Elias Chandler was an American Colonel of the Spanish–American War and the Philippine–American War. He was known for commanding the 1st Arkansas Volunteer Infantry Regiment and oversaw its training before the war concluded.

==Service in the Frontier==
Chandler was born on December 29, 1856, at Adair, Illinois. He entered as a cadet at the United States Military Academy from June 14, 1876, to June 12, 1880, when he graduated as a Second Lieutenant of the 16th Infantry Regiment. He first served at Fort Wallace from Sep 29 to December 2, 1880, Fort Stockton until January 1881, Fort Davis until March 14, 1881, Fort McKavett until May 1881, San Antonio until December 9, 1881, and Fort McKavett until December 29, 1991. Chandler then took command of Fort Griffin and oversaw the activities of the Tonkawa until November 10, 1884, when he returned to San Antonio until March 10, 1885.

He was promoted to First Lieutenant on April 14, 1887, before being sent to Fort McIntosh until July 1, 1888. He was then transferred to Fort Douglas from 1890 to September 1892. During this time, he was sent to Pine Ridge, South Dakota in January 1891 to participate in the Ghost Dance War. He was then on a recruiting service at Fort Slocum from October 1, 1892, to February 14, 1894. He then became a professor of Military Science and Tactics at the University of Arkansas from February 28, 1894, to February 28, 1898, as he returned to the 16th Infantry Regiment at Fort Sherman on April 4, 1898, before transferred to Chickamauga, Georgia on April 21.

==Spanish-American War==
Upon the outbreak of the Spanish–American War, Daniel Webster Jones called for the organizations of volunteers within Arkansas and Chandler volunteered to serve as the Colonel of the 1st Arkansas Volunteer Infantry Regiment on May 18, 1898, with a tenure of 2 years. He also commanded the 1st Brigade of the 2nd Division of the Third Army Corps from May 27 to July 9, and from July 21 to September 9, 1898, at Chickamauga before being honorably discharged on from volunteer service on October 25, 1898.

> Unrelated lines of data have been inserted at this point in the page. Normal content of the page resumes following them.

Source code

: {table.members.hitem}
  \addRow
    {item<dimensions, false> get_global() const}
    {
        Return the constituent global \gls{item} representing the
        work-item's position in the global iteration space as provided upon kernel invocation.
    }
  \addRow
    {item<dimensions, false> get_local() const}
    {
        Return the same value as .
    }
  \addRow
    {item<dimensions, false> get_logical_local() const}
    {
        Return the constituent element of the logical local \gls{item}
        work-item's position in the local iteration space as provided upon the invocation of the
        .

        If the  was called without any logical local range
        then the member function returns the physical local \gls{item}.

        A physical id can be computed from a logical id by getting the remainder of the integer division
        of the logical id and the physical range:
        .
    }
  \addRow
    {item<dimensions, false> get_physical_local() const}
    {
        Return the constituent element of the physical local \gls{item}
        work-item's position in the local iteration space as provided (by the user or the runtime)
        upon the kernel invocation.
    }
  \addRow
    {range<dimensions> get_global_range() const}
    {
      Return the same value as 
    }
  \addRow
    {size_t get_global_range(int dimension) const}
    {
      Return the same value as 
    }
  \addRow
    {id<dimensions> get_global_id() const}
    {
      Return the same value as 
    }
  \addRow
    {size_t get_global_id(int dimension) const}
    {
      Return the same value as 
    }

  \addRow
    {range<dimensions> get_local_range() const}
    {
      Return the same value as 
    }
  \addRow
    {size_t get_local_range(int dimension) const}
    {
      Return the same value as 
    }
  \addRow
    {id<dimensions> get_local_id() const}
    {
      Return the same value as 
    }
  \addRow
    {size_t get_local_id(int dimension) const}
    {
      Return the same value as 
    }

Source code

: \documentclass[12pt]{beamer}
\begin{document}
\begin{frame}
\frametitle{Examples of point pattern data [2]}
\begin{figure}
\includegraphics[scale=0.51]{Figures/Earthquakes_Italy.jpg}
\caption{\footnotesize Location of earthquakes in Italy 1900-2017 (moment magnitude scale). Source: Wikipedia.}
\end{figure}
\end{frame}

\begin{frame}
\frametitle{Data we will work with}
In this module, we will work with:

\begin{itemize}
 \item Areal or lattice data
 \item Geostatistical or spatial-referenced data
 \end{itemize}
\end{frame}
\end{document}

==Service in the Philippines==
He joined the 1st Infantry Regiment as a Captain on December 3, 1898, at Huntsville, Alabama and commanded a battalion from December 3, 1898, to January 27, 1899, and was within Pinar del Rio from December 26, 1898, to January 2, 1899, and at the camp there from January 2 to 27, 1899. He also served as the Collector of Customs at Sagua la Grande, from January 31, 1899, to January 1901. He was then sent back to Arkansas within the Fort Logan H. Roots February 1 to April 9, 1901. He then traveled to the Philippines during the Philippine–American War from April 9, 1901, to April 4, 1903. He was also promoted to Major of the 24th Infantry Regiment on August 9, 1903. He also served as the Chief Quartermaster at West Point, Kentucky from August 13, 1903, to March 1, 1904. He then served at Fort William Henry Harrison and Assinniboine, Montana from June 15, 1904, to December 24, 1905. He briefly served as the Inspector-General on July 20, 1905, but returned to the Philippines from December 24, 1905, to July 5, 1906. Chandler briefly retired on June 30, 1906, at his own request. He then returned on October 6, 1906, and served at recruiting duty at Chattanooga, Tennessee from January 13, 1907, but died on September 14, 1909, at Fort Oglethorpe. He was then buried at the Evergreen Cemetery, Fayetteville, Arkansas.